--- START ---

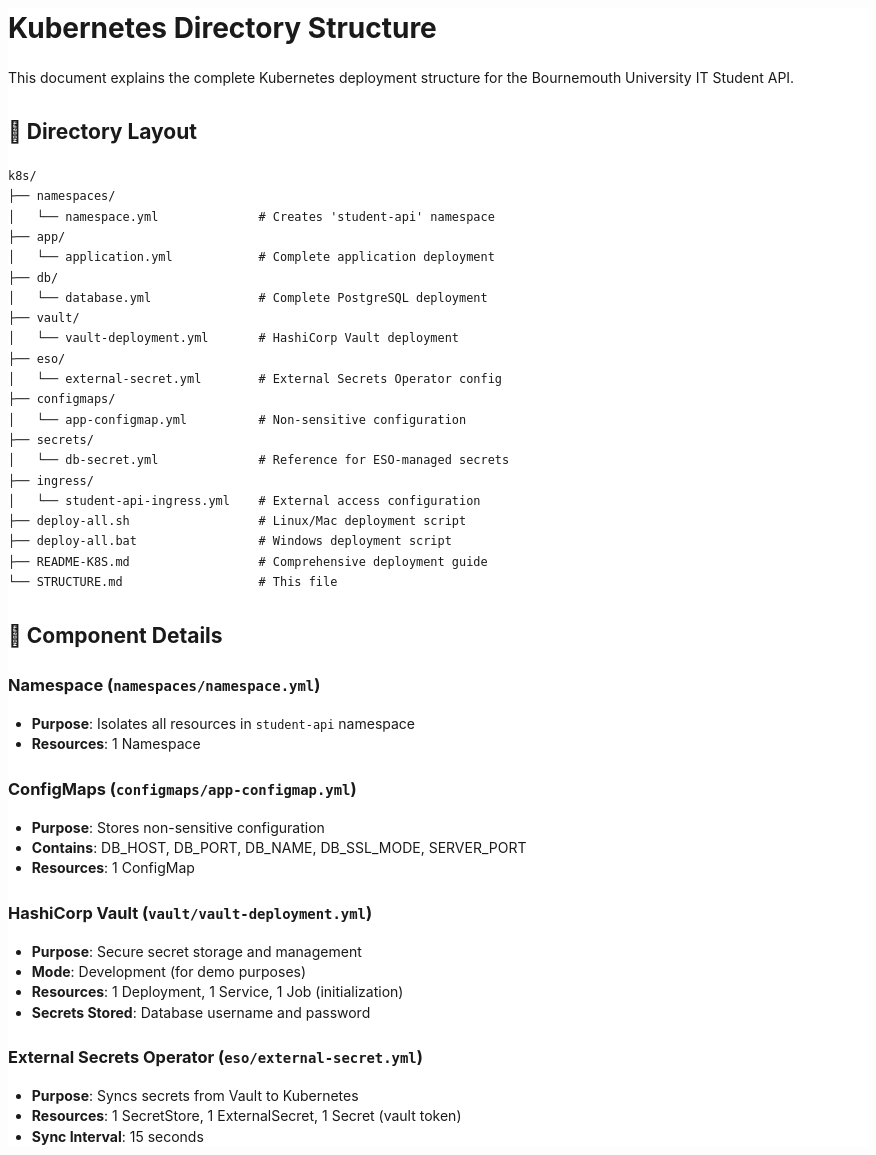 # Kubernetes Directory Structure

This document explains the complete Kubernetes deployment structure for the Bournemouth University IT Student API.

## 📁 Directory Layout

```
k8s/
├── namespaces/
│   └── namespace.yml              # Creates 'student-api' namespace
├── app/
│   └── application.yml            # Complete application deployment
├── db/
│   └── database.yml               # Complete PostgreSQL deployment
├── vault/
│   └── vault-deployment.yml       # HashiCorp Vault deployment
├── eso/
│   └── external-secret.yml        # External Secrets Operator config
├── configmaps/
│   └── app-configmap.yml          # Non-sensitive configuration
├── secrets/
│   └── db-secret.yml              # Reference for ESO-managed secrets
├── ingress/
│   └── student-api-ingress.yml    # External access configuration
├── deploy-all.sh                  # Linux/Mac deployment script
├── deploy-all.bat                 # Windows deployment script
├── README-K8S.md                  # Comprehensive deployment guide
└── STRUCTURE.md                   # This file
```

## 🔧 Component Details

### Namespace (`namespaces/namespace.yml`)
- **Purpose**: Isolates all resources in `student-api` namespace
- **Resources**: 1 Namespace

### ConfigMaps (`configmaps/app-configmap.yml`)
- **Purpose**: Stores non-sensitive configuration
- **Contains**: DB_HOST, DB_PORT, DB_NAME, DB_SSL_MODE, SERVER_PORT
- **Resources**: 1 ConfigMap

### HashiCorp Vault (`vault/vault-deployment.yml`)
- **Purpose**: Secure secret storage and management
- **Mode**: Development (for demo purposes)
- **Resources**: 1 Deployment, 1 Service, 1 Job (initialization)
- **Secrets Stored**: Database username and password

### External Secrets Operator (`eso/external-secret.yml`)
- **Purpose**: Syncs secrets from Vault to Kubernetes
- **Resources**: 1 SecretStore, 1 ExternalSecret, 1 Secret (vault token)
- **Sync Interval**: 15 seconds
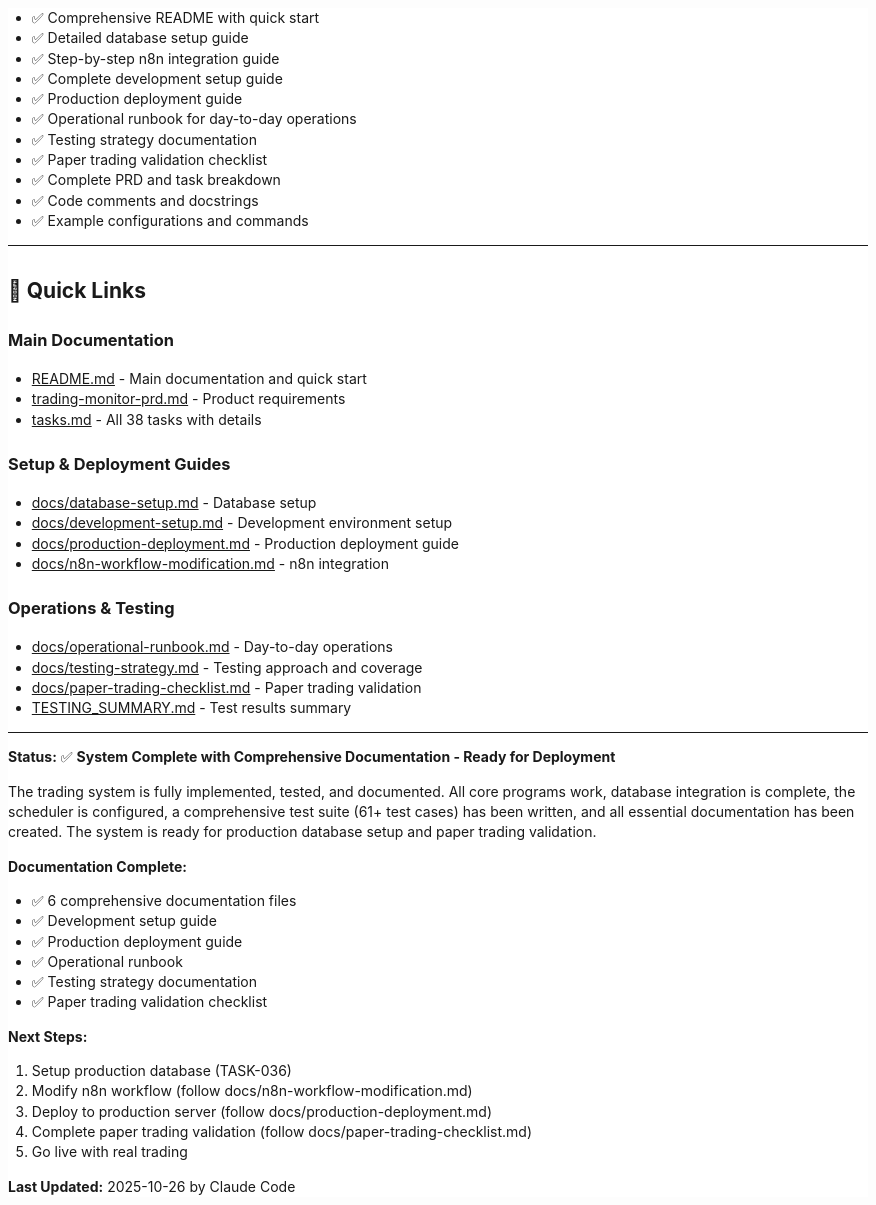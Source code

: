 - ✅ Comprehensive README with quick start
- ✅ Detailed database setup guide
- ✅ Step-by-step n8n integration guide
- ✅ Complete development setup guide
- ✅ Production deployment guide
- ✅ Operational runbook for day-to-day operations
- ✅ Testing strategy documentation
- ✅ Paper trading validation checklist
- ✅ Complete PRD and task breakdown
- ✅ Code comments and docstrings
- ✅ Example configurations and commands

---

## 🔗 Quick Links

### Main Documentation
- [README.md](README.md) - Main documentation and quick start
- [trading-monitor-prd.md](trading-monitor-prd.md) - Product requirements
- [tasks.md](tasks.md) - All 38 tasks with details

### Setup & Deployment Guides
- [docs/database-setup.md](docs/database-setup.md) - Database setup
- [docs/development-setup.md](docs/development-setup.md) - Development environment setup
- [docs/production-deployment.md](docs/production-deployment.md) - Production deployment guide
- [docs/n8n-workflow-modification.md](docs/n8n-workflow-modification.md) - n8n integration

### Operations & Testing
- [docs/operational-runbook.md](docs/operational-runbook.md) - Day-to-day operations
- [docs/testing-strategy.md](docs/testing-strategy.md) - Testing approach and coverage
- [docs/paper-trading-checklist.md](docs/paper-trading-checklist.md) - Paper trading validation
- [TESTING_SUMMARY.md](TESTING_SUMMARY.md) - Test results summary

---

**Status:** ✅ **System Complete with Comprehensive Documentation - Ready for Deployment**

The trading system is fully implemented, tested, and documented. All core programs work, database integration is complete, the scheduler is configured, a comprehensive test suite (61+ test cases) has been written, and all essential documentation has been created. The system is ready for production database setup and paper trading validation.

**Documentation Complete:**
- ✅ 6 comprehensive documentation files
- ✅ Development setup guide
- ✅ Production deployment guide
- ✅ Operational runbook
- ✅ Testing strategy documentation
- ✅ Paper trading validation checklist

**Next Steps:**
1. Setup production database (TASK-036)
2. Modify n8n workflow (follow docs/n8n-workflow-modification.md)
3. Deploy to production server (follow docs/production-deployment.md)
4. Complete paper trading validation (follow docs/paper-trading-checklist.md)
5. Go live with real trading

**Last Updated:** 2025-10-26 by Claude Code
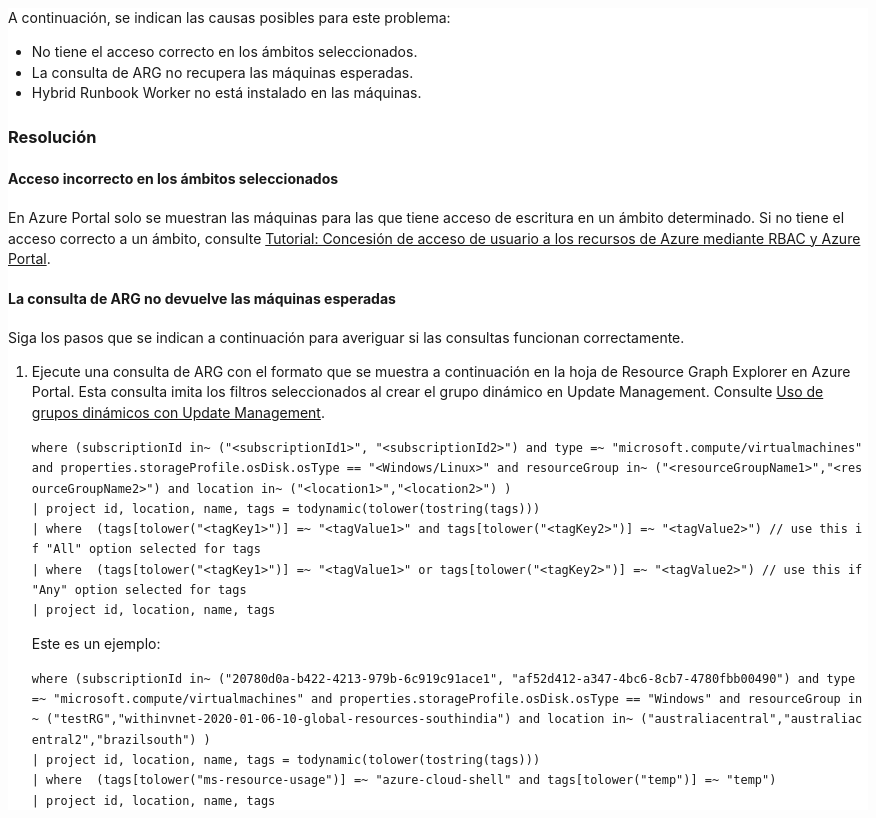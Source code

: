 A continuación, se indican las causas posibles para este problema:

* No tiene el acceso correcto en los ámbitos seleccionados.
* La consulta de ARG no recupera las máquinas esperadas.
* Hybrid Runbook Worker no está instalado en las máquinas.

### <a name="resolution"></a>Resolución 

#### <a name="incorrect-access-on-selected-scopes"></a>Acceso incorrecto en los ámbitos seleccionados

En Azure Portal solo se muestran las máquinas para las que tiene acceso de escritura en un ámbito determinado. Si no tiene el acceso correcto a un ámbito, consulte [Tutorial: Concesión de acceso de usuario a los recursos de Azure mediante RBAC y Azure Portal](../../role-based-access-control/quickstart-assign-role-user-portal.md).

#### <a name="arg-query-doesnt-return-expected-machines"></a>La consulta de ARG no devuelve las máquinas esperadas

Siga los pasos que se indican a continuación para averiguar si las consultas funcionan correctamente.

1. Ejecute una consulta de ARG con el formato que se muestra a continuación en la hoja de Resource Graph Explorer en Azure Portal. Esta consulta imita los filtros seleccionados al crear el grupo dinámico en Update Management. Consulte [Uso de grupos dinámicos con Update Management](../update-management/update-mgmt-groups.md).

    ```kusto
    where (subscriptionId in~ ("<subscriptionId1>", "<subscriptionId2>") and type =~ "microsoft.compute/virtualmachines" and properties.storageProfile.osDisk.osType == "<Windows/Linux>" and resourceGroup in~ ("<resourceGroupName1>","<resourceGroupName2>") and location in~ ("<location1>","<location2>") )
    | project id, location, name, tags = todynamic(tolower(tostring(tags)))
    | where  (tags[tolower("<tagKey1>")] =~ "<tagValue1>" and tags[tolower("<tagKey2>")] =~ "<tagValue2>") // use this if "All" option selected for tags
    | where  (tags[tolower("<tagKey1>")] =~ "<tagValue1>" or tags[tolower("<tagKey2>")] =~ "<tagValue2>") // use this if "Any" option selected for tags
    | project id, location, name, tags
    ```

   Este es un ejemplo:

    ```kusto
    where (subscriptionId in~ ("20780d0a-b422-4213-979b-6c919c91ace1", "af52d412-a347-4bc6-8cb7-4780fbb00490") and type =~ "microsoft.compute/virtualmachines" and properties.storageProfile.osDisk.osType == "Windows" and resourceGroup in~ ("testRG","withinvnet-2020-01-06-10-global-resources-southindia") and location in~ ("australiacentral","australiacentral2","brazilsouth") )
    | project id, location, name, tags = todynamic(tolower(tostring(tags)))
    | where  (tags[tolower("ms-resource-usage")] =~ "azure-cloud-shell" and tags[tolower("temp")] =~ "temp")
    | project id, location, name, tags
    ```
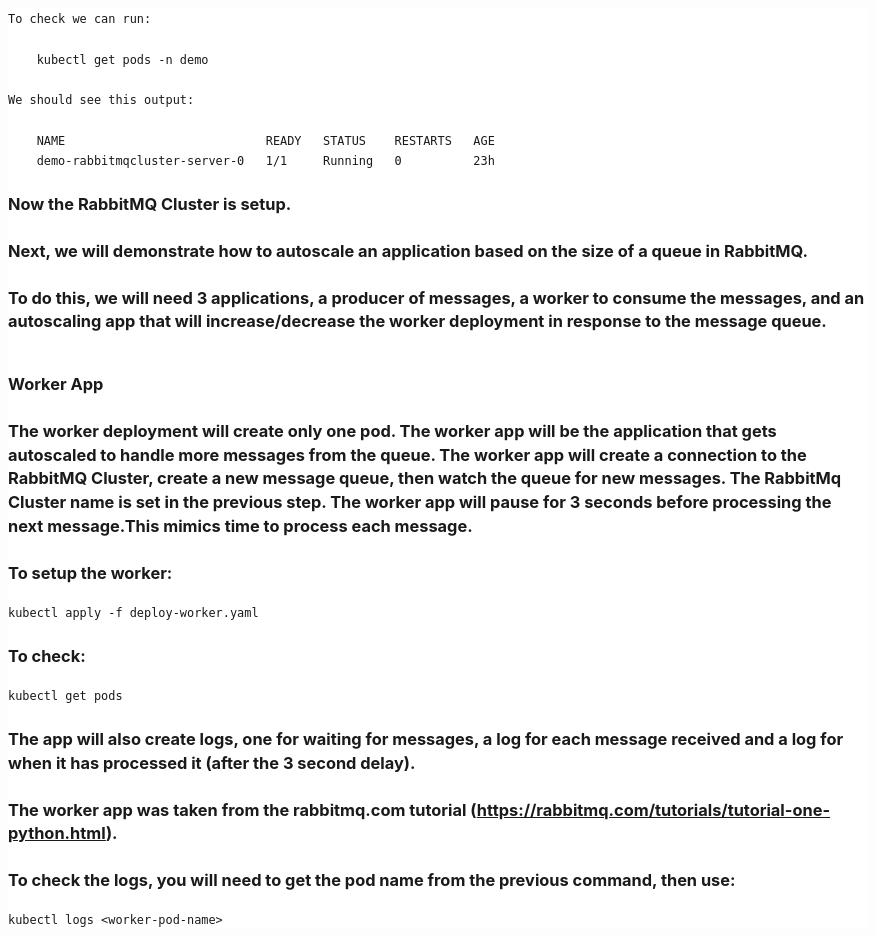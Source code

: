    	To check we can run:

        kubectl get pods -n demo

    We should see this output:

        NAME                       	    READY   STATUS    RESTARTS   AGE
        demo-rabbitmqcluster-server-0   1/1     Running   0          23h



### Now the RabbitMQ Cluster is setup. 



### Next, we will demonstrate how to autoscale an application based on the size of a queue in RabbitMQ.

### To do this, we will need 3 applications, a producer of messages, a worker to consume the messages, and an autoscaling app that will increase/decrease the worker deployment in response to the message queue. 
#
### **Worker App**

### The worker deployment will create only one pod. The worker app will be the application that gets autoscaled to handle more messages from the queue. The worker app will create a connection to the RabbitMQ Cluster, create a new message queue, then watch the queue for new messages. The RabbitMq Cluster name is set in the previous step. The worker app will pause for 3 seconds before processing the next message.This mimics time to process each message.

### To setup the worker:

    kubectl apply -f deploy-worker.yaml

### To check:

    kubectl get pods

### The app will also create logs, one for waiting for messages, a log for each message received and a log for when it has processed it (after the 3 second delay).

### The worker app was taken from the rabbitmq.com tutorial (https://rabbitmq.com/tutorials/tutorial-one-python.html).

### To check the logs, you will need to get the pod name from the previous command, then use:

    kubectl logs <worker-pod-name>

--- END ---

Work to complete: Would you copy each line of the records that contains "osType"?

Exercise response:
    where (subscriptionId in~ ("<subscriptionId1>", "<subscriptionId2>") and type =~ "microsoft.compute/virtualmachines" and properties.storageProfile.osDisk.osType == "<Windows/Linux>" and resourceGroup in~ ("<resourceGroupName1>","<resourceGroupName2>") and location in~ ("<location1>","<location2>") )
    where (subscriptionId in~ ("20780d0a-b422-4213-979b-6c919c91ace1", "af52d412-a347-4bc6-8cb7-4780fbb00490") and type =~ "microsoft.compute/virtualmachines" and properties.storageProfile.osDisk.osType == "Windows" and resourceGroup in~ ("testRG","withinvnet-2020-01-06-10-global-resources-southindia") and location in~ ("australiacentral","australiacentral2","brazilsouth") )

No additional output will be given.